*** Block opens ***

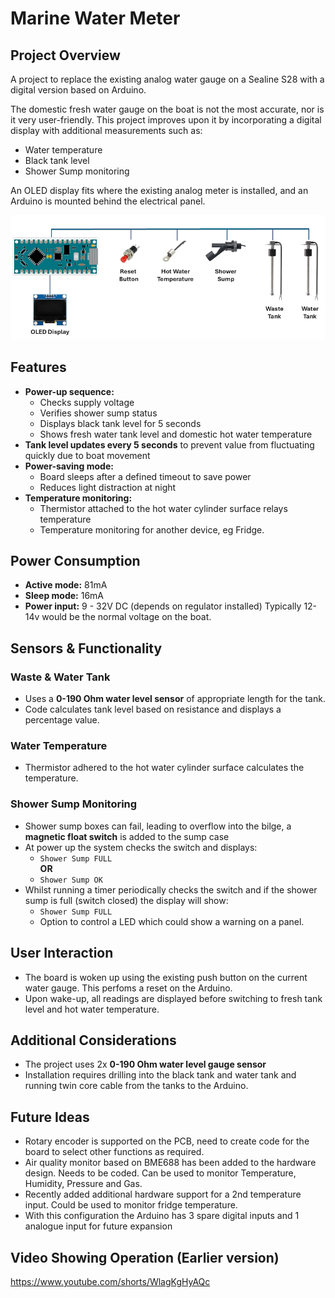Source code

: # Marine Water Meter

## Project Overview
A project to replace the existing analog water gauge on a Sealine S28 with a digital version based on Arduino.

The domestic fresh water gauge on the boat is not the most accurate, nor is it very user-friendly. This project improves upon it by incorporating a digital display with additional measurements such as:
- Water temperature
- Black tank level
- Shower Sump monitoring

An OLED display fits where the existing analog meter is installed, and an Arduino is mounted behind the electrical panel.

![Digram](./Arduino-Block-Diagram.png)

## Features
- **Power-up sequence:**
  - Checks supply voltage
  - Verifies shower sump status
  - Displays black tank level for 5 seconds
  - Shows fresh water tank level and domestic hot water temperature
- **Tank level updates every 5 seconds** to prevent value from fluctuating quickly due to boat movement
- **Power-saving mode:**
  - Board sleeps after a defined timeout to save power
  - Reduces light distraction at night
- **Temperature monitoring:**
  - Thermistor attached to the hot water cylinder surface relays temperature
  - Temperature monitoring for another device, eg Fridge.

## Power Consumption
- **Active mode:** 81mA
- **Sleep mode:** 16mA
- **Power input:** 9 - 32V DC (depends on regulator installed) Typically 12-14v would be the normal voltage on the boat.

## Sensors & Functionality
### Waste & Water Tank
- Uses a **0-190 Ohm water level sensor** of appropriate length for the tank.
- Code calculates tank level based on resistance and displays a percentage value.

### Water Temperature
- Thermistor adhered to the hot water cylinder surface calculates the temperature.

### Shower Sump Monitoring
- Shower sump boxes can fail, leading to overflow into the bilge, a **magnetic float switch** is added to the sump case
- At power up the system checks the switch and displays:
  - `Shower Sump FULL`  
**OR**
  - `Shower Sump OK`
- Whilst running a timer periodically checks the switch and if the shower sump is full (switch closed) the display will show:
  - `Shower Sump FULL`
  - Option to control a LED which could show a warning on a panel.

## User Interaction
- The board is woken up using the existing push button on the current water gauge. This perfoms a reset on the Arduino.
- Upon wake-up, all readings are displayed before switching to fresh tank level and hot water temperature.

## Additional Considerations
- The project uses 2x **0-190 Ohm water level gauge sensor**
- Installation requires drilling into the black tank and water tank and running twin core cable from the tanks to the Arduino.

## Future Ideas
- Rotary encoder is supported on the PCB,  need to create code for the board to select other functions as required.
- Air quality monitor based on BME688 has been added to the hardware design. Needs to be coded. Can be used to monitor Temperature, Humidity, Pressure and Gas.
- Recently added additional hardware support for a 2nd temperature input. Could be used to monitor fridge temperature.
- With this configuration the Arduino has 3 spare digital inputs and 1 analogue input for future expansion
  

## Video Showing Operation (Earlier version)
  https://www.youtube.com/shorts/WlagKgHyAQc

*** Block closes ***

= Action item =
Using only the data above, copy out the lines that include the word "gauge".

= Your response =
A project to replace the existing analog water gauge on a Sealine S28 with a digital version based on Arduino.
The domestic fresh water gauge on the boat is not the most accurate, nor is it very user-friendly. This project improves upon it by incorporating a digital display with additional measurements such as:
- The board is woken up using the existing push button on the current water gauge. This perfoms a reset on the Arduino.
- The project uses 2x **0-190 Ohm water level gauge sensor**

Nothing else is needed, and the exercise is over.